TASK DESCRIPTION:
Output each record in full, exactly as it stands.

THE DATA:
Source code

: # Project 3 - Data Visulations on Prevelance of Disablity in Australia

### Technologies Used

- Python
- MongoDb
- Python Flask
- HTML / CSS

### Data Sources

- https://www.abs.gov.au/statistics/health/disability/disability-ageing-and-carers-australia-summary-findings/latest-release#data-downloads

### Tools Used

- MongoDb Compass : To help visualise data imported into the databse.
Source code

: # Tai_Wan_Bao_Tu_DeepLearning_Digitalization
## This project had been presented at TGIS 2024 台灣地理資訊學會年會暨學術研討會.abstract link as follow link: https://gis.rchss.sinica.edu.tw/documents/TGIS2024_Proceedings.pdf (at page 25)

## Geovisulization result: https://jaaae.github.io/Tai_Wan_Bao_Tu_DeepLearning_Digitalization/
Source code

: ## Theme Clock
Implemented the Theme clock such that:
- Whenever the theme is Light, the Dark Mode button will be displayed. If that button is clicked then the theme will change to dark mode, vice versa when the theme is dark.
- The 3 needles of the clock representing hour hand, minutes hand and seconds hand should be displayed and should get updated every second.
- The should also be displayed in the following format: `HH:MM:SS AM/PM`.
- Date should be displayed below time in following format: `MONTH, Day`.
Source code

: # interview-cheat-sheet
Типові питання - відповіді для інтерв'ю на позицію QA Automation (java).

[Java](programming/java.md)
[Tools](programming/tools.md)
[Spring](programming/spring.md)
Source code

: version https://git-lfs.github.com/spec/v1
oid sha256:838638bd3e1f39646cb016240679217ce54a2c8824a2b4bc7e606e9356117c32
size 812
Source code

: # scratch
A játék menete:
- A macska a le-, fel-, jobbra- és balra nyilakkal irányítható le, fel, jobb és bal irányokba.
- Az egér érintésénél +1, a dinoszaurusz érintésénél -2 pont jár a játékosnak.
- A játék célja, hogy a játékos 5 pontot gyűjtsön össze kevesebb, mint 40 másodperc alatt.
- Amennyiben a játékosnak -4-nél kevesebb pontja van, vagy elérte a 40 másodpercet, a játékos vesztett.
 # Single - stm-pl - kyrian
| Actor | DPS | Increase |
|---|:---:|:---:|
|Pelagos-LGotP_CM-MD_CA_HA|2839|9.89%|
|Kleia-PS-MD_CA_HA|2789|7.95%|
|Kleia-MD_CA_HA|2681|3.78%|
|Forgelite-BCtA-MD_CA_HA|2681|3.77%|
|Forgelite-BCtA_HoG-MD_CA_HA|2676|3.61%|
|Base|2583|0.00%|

RESPONSE TO THIS EXERCISE:
Source code

: # Project 3 - Data Visulations on Prevelance of Disablity in Australia

### Technologies Used

- Python
- MongoDb
- Python Flask
- HTML / CSS

### Data Sources

- https://www.abs.gov.au/statistics/health/disability/disability-ageing-and-carers-australia-summary-findings/latest-release#data-downloads

### Tools Used

- MongoDb Compass : To help visualise data imported into the databse.
Source code

: # Tai_Wan_Bao_Tu_DeepLearning_Digitalization
## This project had been presented at TGIS 2024 台灣地理資訊學會年會暨學術研討會.abstract link as follow link: https://gis.rchss.sinica.edu.tw/documents/TGIS2024_Proceedings.pdf (at page 25)

## Geovisulization result: https://jaaae.github.io/Tai_Wan_Bao_Tu_DeepLearning_Digitalization/
Source code

: ## Theme Clock
Implemented the Theme clock such that:
- Whenever the theme is Light, the Dark Mode button will be displayed. If that button is clicked then the theme will change to dark mode, vice versa when the theme is dark.
- The 3 needles of the clock representing hour hand, minutes hand and seconds hand should be displayed and should get updated every second.
- The should also be displayed in the following format: `HH:MM:SS AM/PM`.
- Date should be displayed below time in following format: `MONTH, Day`.
Source code

: # interview-cheat-sheet
Типові питання - відповіді для інтерв'ю на позицію QA Automation (java).

[Java](programming/java.md)
[Tools](programming/tools.md)
[Spring](programming/spring.md)
Source code

: version https://git-lfs.github.com/spec/v1
oid sha256:838638bd3e1f39646cb016240679217ce54a2c8824a2b4bc7e606e9356117c32
size 812
Source code

: # scratch
A játék menete:
- A macska a le-, fel-, jobbra- és balra nyilakkal irányítható le, fel, jobb és bal irányokba.
- Az egér érintésénél +1, a dinoszaurusz érintésénél -2 pont jár a játékosnak.
- A játék célja, hogy a játékos 5 pontot gyűjtsön össze kevesebb, mint 40 másodperc alatt.
- Amennyiben a játékosnak -4-nél kevesebb pontja van, vagy elérte a 40 másodpercet, a játékos vesztett.
 # Single - stm-pl - kyrian
| Actor | DPS | Increase |
|---|:---:|:---:|
|Pelagos-LGotP_CM-MD_CA_HA|2839|9.89%|
|Kleia-PS-MD_CA_HA|2789|7.95%|
|Kleia-MD_CA_HA|2681|3.78%|
|Forgelite-BCtA-MD_CA_HA|2681|3.77%|
|Forgelite-BCtA_HoG-MD_CA_HA|2676|3.61%|
|Base|2583|0.00%|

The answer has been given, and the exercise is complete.